Disturbi ematologici, malattie epatobiliari e tossine (p. es., l'alcol, benzene, piombo) possono causare un'elevata escrezione urinaria di coproporfirina. Un'elevata escrezione di coproporfirina nelle urine può verificarsi in qualsiasi disturbo epatobiliare poiché la bile è una delle vie di escrezione della porfirina. L'uroporfirina può anche essere elevata nei pazienti con disturbi epatobiliari. La protoporfirina non viene escreta nelle urine, perché è insolubile in acqua.

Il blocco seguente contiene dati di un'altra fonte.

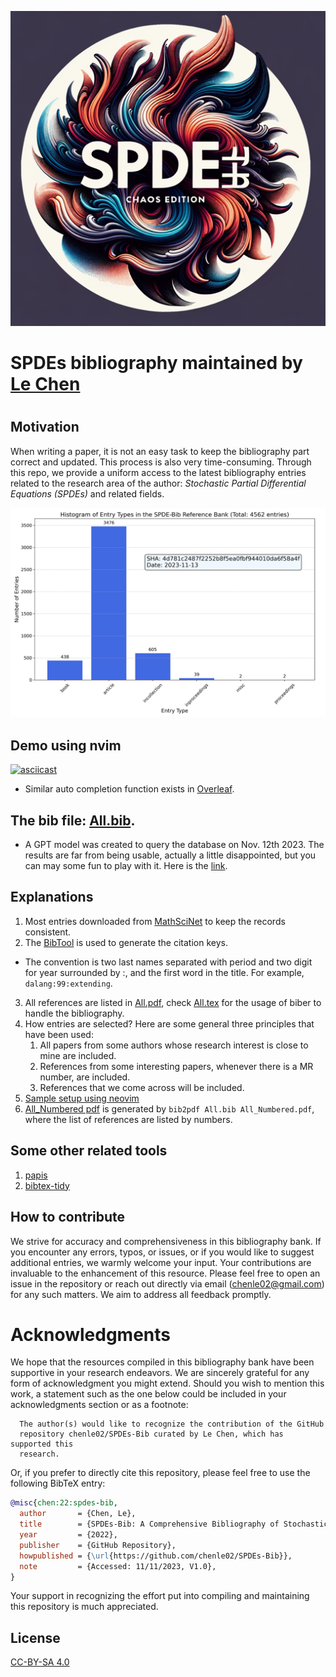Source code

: ![Logo](./SPDE-Logo.png)

# SPDEs bibliography maintained by [Le Chen](http://webhome.auburn.edu/~lzc0090/)
# 

## Motivation

When writing a paper, it is not an easy task to keep the bibliography part
correct and updated. This process is also very time-consuming. Through this
repo, we provide a uniform access to the latest bibliography entries related to
the research area of the author: _Stochastic Partial Differential Equations
(SPDEs)_ and related fields.

![Statistics](./Statistics.png)

## Demo using nvim

[![asciicast](https://asciinema.org/a/596819.svg)](https://asciinema.org/a/596819)

* Similar auto completion function exists in [Overleaf](https://www.overleaf.com/).

## The bib file: [All.bib](All.bib).

* A GPT model was created to query the database on Nov. 12th 2023. The results are far from being usable, actually a little disappointed, but you can may some fun to play with it. Here is the [link](https://chat.openai.com/g/g-7ILEucNag-spdes-bib). 

## Explanations
1. Most entries downloaded from [MathSciNet](https://mathscinet.ams.org/mathscinet) to keep the
   records consistent.
2. The [BibTool](https://ctan.org/pkg/bibtool?lang=en) is used to generate the citation keys.
  * The convention is two last names separated with period and two digit for year surrounded by :,
      and the first word in the title. For example, `dalang:99:extending`.
3. All references are listed in [All.pdf](All.pdf), check [All.tex](All.tex) for the usage of biber
   to handle the bibliography.
4. How entries are selected? Here are some general three principles that have been used:
    1. All papers from some authors whose research interest is close to mine are included.
    2. References from some interesting papers, whenever there is a MR number, are included.
    3. References that we come across will be included.
5. [Sample setup using neovim](Sample_setup_using_neovim.md)
6. [All_Numbered pdf](All_Numbered.pdf) is generated by `bib2pdf All.bib All_Numbered.pdf`, where the list of references are listed by numbers.

## Some other related tools
1. [papis](https://github.com/papis/papis)
2. [bibtex-tidy](https://github.com/FlamingTempura/bibtex-tidy)

## How to contribute

We strive for accuracy and comprehensiveness in this bibliography bank. If you
encounter any errors, typos, or issues, or if you would like to suggest
additional entries, we warmly welcome your input. Your contributions are
invaluable to the enhancement of this resource. Please feel free to open an
issue in the repository or reach out directly via email (chenle02@gmail.com) for
any such matters. We aim to address all feedback promptly.

# Acknowledgments

We hope that the resources compiled in this bibliography bank have been
supportive in your research endeavors. We are sincerely grateful for any form of
acknowledgment you might extend. Should you wish to mention this work, a
statement such as the one below could be included in your acknowledgments
section or as a footnote:

```
  The author(s) would like to recognize the contribution of the GitHub
  repository chenle02/SPDEs-Bib curated by Le Chen, which has supported this
  research.
```

Or, if you prefer to directly cite this repository, please feel free to use the
following BibTeX entry:

```bibtex
@misc{chen:22:spdes-bib,
  author       = {Chen, Le},
  title        = {SPDEs-Bib: A Comprehensive Bibliography of Stochastic Partial Differential Equations and Related Topics},
  year         = {2022},
  publisher    = {GitHub Repository},
  howpublished = {\url{https://github.com/chenle02/SPDEs-Bib}},
  note         = {Accessed: 11/11/2023, V1.0},
}
```

Your support in recognizing the effort put into compiling and maintaining this
repository is much appreciated.

## License

[CC-BY-SA 4.0](LICENSE.txt)
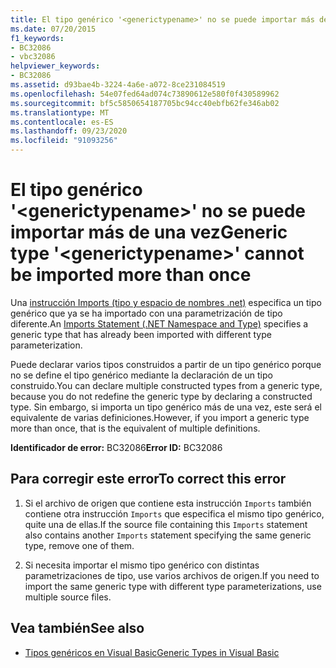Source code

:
 ```yaml
---
title: El tipo genérico '<generictypename>' no se puede importar más de una vez
ms.date: 07/20/2015
f1_keywords:
- BC32086
- vbc32086
helpviewer_keywords:
- BC32086
ms.assetid: d93bae4b-3224-4a6e-a072-8ce231084519
ms.openlocfilehash: 54e07fed64ad074c73890612e580f0f430589962
ms.sourcegitcommit: bf5c5850654187705bc94cc40ebfb62fe346ab02
ms.translationtype: MT
ms.contentlocale: es-ES
ms.lasthandoff: 09/23/2020
ms.locfileid: "91093256"
---
```

# <a name="generic-type-generictypename-cannot-be-imported-more-than-once"></a><span data-ttu-id="9e585-102">El tipo genérico '\<generictypename>' no se puede importar más de una vez</span><span class="sxs-lookup"><span data-stu-id="9e585-102">Generic type '\<generictypename>' cannot be imported more than once</span></span>

<span data-ttu-id="9e585-103">Una [instrucción Imports (tipo y espacio de nombres .net)](../language-reference/statements/imports-statement-net-namespace-and-type.md) especifica un tipo genérico que ya se ha importado con una parametrización de tipo diferente.</span><span class="sxs-lookup"><span data-stu-id="9e585-103">An [Imports Statement (.NET Namespace and Type)](../language-reference/statements/imports-statement-net-namespace-and-type.md) specifies a generic type that has already been imported with different type parameterization.</span></span>  
  
 <span data-ttu-id="9e585-104">Puede declarar varios tipos construidos a partir de un tipo genérico porque no se define el tipo genérico mediante la declaración de un tipo construido.</span><span class="sxs-lookup"><span data-stu-id="9e585-104">You can declare multiple constructed types from a generic type, because you do not redefine the generic type by declaring a constructed type.</span></span> <span data-ttu-id="9e585-105">Sin embargo, si importa un tipo genérico más de una vez, este será el equivalente de varias definiciones.</span><span class="sxs-lookup"><span data-stu-id="9e585-105">However, if you import a generic type more than once, that is the equivalent of multiple definitions.</span></span>  
  
 <span data-ttu-id="9e585-106">**Identificador de error:** BC32086</span><span class="sxs-lookup"><span data-stu-id="9e585-106">**Error ID:** BC32086</span></span>  
  
## <a name="to-correct-this-error"></a><span data-ttu-id="9e585-107">Para corregir este error</span><span class="sxs-lookup"><span data-stu-id="9e585-107">To correct this error</span></span>  
  
1. <span data-ttu-id="9e585-108">Si el archivo de origen que contiene esta instrucción `Imports` también contiene otra instrucción `Imports` que especifica el mismo tipo genérico, quite una de ellas.</span><span class="sxs-lookup"><span data-stu-id="9e585-108">If the source file containing this `Imports` statement also contains another `Imports` statement specifying the same generic type, remove one of them.</span></span>  
  
2. <span data-ttu-id="9e585-109">Si necesita importar el mismo tipo genérico con distintas parametrizaciones de tipo, use varios archivos de origen.</span><span class="sxs-lookup"><span data-stu-id="9e585-109">If you need to import the same generic type with different type parameterizations, use multiple source files.</span></span>  
  
## <a name="see-also"></a><span data-ttu-id="9e585-110">Vea también</span><span class="sxs-lookup"><span data-stu-id="9e585-110">See also</span></span>

- [<span data-ttu-id="9e585-111">Tipos genéricos en Visual Basic</span><span class="sxs-lookup"><span data-stu-id="9e585-111">Generic Types in Visual Basic</span></span>](../programming-guide/language-features/data-types/generic-types.md)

Alcuni pazienti presentano dolore addominale e sintomi neurologici che mimano le porfirie acute. L'acido delta-aminolevulinico e il porfobilinogeno urinari non sono in genere elevati in queste malattie, e livelli normali aiutano a distinguere la porfirinuria secondaria dalle porfirie acute. Tuttavia, alcuni pazienti con avvelenamento da piombo possono avere elevati livelli di acido delta-aminolevulinico urinari. In questi pazienti devono essere titolati i livelli ematici di piombo. Se l'acido delta-aminolevulinico e il porfobilinogeno urinari sono normali o solo leggermente aumentati, la misurazione di porfirine totali urinarie e i profili di cromatografia liquida ad alte prestazioni di queste porfirine sono utili per la diagnosi differenziale delle sindromi da porfiria acuta.